*Work instructions*. Nothing after the line with "are dyadic-rational observations;" belongs in the copy; extract the lines below from the top through that line, pictures left out.

(Beginning of Records provided)

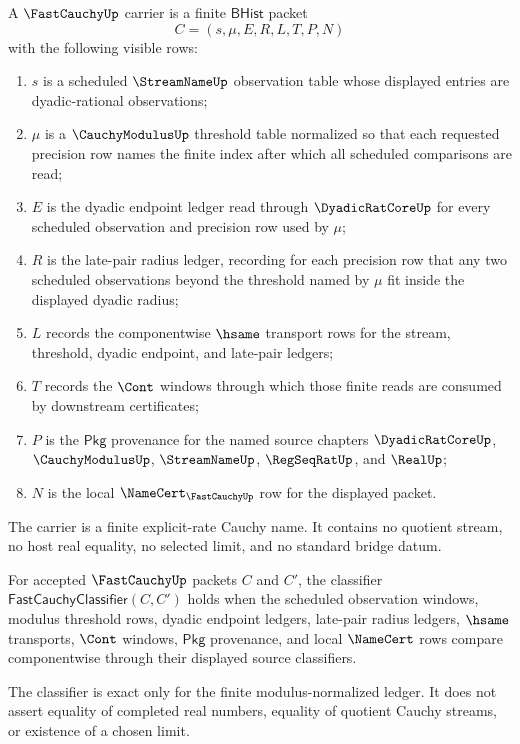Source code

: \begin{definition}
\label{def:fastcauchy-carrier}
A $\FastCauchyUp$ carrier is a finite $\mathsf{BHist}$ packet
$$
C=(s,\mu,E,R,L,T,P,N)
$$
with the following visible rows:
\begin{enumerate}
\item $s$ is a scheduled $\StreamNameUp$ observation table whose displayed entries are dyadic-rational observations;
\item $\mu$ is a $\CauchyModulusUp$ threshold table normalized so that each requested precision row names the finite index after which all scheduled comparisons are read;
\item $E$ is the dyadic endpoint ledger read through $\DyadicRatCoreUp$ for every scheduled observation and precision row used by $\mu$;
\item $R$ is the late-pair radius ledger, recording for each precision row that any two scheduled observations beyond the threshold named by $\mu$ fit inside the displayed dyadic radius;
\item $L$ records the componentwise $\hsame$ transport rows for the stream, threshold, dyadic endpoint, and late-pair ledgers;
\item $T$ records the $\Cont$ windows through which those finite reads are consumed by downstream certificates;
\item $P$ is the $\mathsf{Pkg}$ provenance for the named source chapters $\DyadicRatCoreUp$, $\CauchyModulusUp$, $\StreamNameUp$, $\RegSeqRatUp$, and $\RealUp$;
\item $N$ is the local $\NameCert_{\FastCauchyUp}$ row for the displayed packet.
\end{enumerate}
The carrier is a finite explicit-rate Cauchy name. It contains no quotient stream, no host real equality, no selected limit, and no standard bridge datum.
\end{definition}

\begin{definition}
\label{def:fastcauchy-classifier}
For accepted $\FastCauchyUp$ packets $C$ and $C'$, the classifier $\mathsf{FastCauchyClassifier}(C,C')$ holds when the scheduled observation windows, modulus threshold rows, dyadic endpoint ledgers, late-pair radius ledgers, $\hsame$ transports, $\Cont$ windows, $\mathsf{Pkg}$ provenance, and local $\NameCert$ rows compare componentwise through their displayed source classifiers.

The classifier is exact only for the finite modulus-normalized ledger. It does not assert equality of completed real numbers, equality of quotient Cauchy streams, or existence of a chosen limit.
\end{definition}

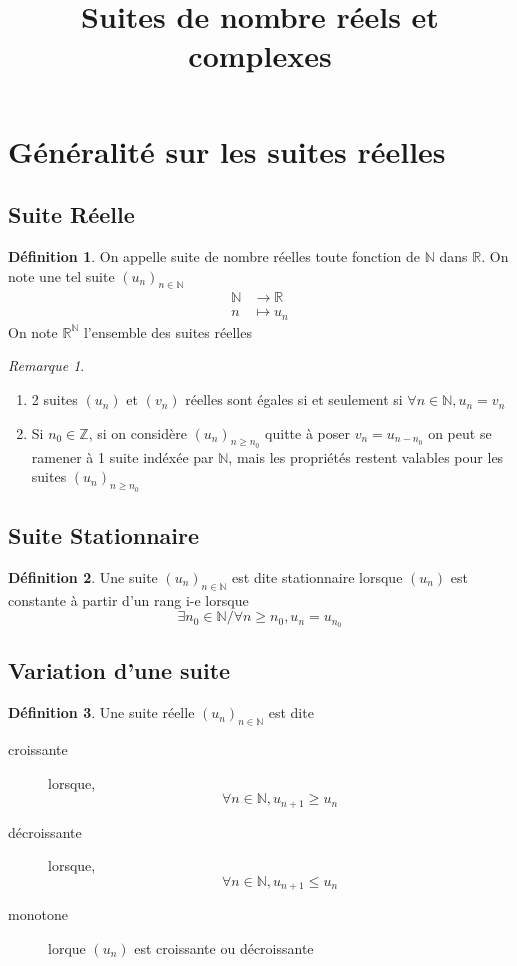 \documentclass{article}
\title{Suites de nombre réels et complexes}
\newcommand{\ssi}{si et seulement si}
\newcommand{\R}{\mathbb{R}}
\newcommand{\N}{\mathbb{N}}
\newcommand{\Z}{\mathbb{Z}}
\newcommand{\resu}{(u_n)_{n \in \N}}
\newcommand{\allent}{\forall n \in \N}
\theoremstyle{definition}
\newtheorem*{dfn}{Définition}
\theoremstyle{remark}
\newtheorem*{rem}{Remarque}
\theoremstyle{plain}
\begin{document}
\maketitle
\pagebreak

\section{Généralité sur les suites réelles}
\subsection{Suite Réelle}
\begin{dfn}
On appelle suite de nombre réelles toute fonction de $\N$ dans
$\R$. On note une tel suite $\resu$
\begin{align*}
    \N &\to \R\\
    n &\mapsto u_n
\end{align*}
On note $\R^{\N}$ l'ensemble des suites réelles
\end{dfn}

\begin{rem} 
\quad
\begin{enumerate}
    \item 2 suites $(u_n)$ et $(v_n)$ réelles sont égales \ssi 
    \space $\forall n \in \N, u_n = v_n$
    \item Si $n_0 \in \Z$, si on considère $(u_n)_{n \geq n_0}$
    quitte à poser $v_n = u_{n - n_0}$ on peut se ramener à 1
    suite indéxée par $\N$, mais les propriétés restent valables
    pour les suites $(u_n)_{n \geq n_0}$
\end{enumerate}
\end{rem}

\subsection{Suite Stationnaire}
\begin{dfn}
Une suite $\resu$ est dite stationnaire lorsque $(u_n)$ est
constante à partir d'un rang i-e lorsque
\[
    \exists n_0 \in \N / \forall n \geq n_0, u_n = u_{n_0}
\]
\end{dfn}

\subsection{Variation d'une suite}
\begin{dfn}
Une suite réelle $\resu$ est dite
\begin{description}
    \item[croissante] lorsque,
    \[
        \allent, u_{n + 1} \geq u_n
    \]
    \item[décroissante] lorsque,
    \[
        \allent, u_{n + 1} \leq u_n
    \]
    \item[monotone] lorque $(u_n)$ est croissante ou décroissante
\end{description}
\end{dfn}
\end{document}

(End of Records provided)

*Written response*.
Source code

: \begin{definition}
\label{def:fastcauchy-carrier}
A $\FastCauchyUp$ carrier is a finite $\mathsf{BHist}$ packet
$$
C=(s,\mu,E,R,L,T,P,N)
$$
with the following visible rows:
\begin{enumerate}
\item $s$ is a scheduled $\StreamNameUp$ observation table whose displayed entries are dyadic-rational observations;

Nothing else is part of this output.